[ACTIVITY] Each line of the records that includes "operators" should be found and copied.

[Stored data entries]
= = = = = = =
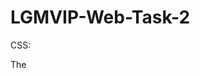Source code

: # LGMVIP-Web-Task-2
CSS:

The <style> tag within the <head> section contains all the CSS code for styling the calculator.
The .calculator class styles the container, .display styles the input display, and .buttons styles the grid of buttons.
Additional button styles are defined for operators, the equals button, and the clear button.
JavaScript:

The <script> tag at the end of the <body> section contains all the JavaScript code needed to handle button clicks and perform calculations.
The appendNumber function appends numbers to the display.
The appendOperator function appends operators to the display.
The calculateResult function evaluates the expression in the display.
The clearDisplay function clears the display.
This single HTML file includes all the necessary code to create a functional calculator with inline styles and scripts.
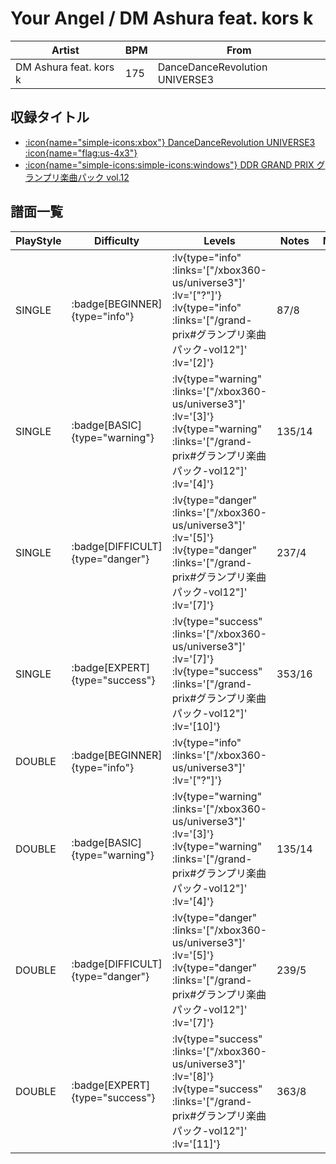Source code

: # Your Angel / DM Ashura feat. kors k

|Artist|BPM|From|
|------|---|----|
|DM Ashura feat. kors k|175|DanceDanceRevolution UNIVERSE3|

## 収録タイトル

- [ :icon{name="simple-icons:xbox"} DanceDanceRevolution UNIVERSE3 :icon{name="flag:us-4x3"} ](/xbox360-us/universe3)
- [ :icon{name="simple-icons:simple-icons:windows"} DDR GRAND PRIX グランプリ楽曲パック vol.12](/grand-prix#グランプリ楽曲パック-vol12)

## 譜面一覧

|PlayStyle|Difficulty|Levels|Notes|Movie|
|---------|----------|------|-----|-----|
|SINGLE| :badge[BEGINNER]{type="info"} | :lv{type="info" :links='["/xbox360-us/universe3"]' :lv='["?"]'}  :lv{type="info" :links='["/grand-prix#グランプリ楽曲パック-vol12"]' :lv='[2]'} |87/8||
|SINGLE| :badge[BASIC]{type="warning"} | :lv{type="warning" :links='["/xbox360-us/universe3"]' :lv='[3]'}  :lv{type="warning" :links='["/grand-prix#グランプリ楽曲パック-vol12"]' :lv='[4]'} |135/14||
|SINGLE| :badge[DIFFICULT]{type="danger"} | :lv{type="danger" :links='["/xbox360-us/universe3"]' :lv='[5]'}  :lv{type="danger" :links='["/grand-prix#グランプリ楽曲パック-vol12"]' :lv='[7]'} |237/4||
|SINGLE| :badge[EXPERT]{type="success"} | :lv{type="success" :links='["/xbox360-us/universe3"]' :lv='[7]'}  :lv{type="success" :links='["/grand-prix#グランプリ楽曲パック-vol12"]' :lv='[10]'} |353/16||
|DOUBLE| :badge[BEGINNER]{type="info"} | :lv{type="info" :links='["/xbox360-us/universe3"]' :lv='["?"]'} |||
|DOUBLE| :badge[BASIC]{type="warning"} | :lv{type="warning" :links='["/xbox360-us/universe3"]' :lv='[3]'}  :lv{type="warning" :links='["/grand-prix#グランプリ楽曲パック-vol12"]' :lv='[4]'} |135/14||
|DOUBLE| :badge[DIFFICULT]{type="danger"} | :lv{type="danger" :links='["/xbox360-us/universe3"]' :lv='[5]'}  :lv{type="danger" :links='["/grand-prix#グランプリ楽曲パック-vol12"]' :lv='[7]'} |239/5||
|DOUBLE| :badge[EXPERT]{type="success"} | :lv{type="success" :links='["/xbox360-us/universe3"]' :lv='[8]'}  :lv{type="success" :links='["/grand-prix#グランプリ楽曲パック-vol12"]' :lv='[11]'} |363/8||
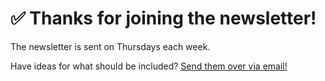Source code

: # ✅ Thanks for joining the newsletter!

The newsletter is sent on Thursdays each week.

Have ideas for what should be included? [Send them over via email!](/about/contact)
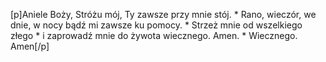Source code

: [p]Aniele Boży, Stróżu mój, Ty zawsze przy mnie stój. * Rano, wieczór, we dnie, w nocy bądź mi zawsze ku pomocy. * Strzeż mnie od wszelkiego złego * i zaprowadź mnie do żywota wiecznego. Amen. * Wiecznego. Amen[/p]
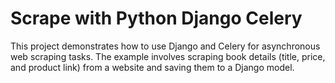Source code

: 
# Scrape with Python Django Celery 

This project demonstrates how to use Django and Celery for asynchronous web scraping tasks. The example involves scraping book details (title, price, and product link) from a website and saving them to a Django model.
= = = = = = =
[RESULT BELOW]
Additional button styles are defined for operators, the equals button, and the clear button.
The appendOperator function appends operators to the display.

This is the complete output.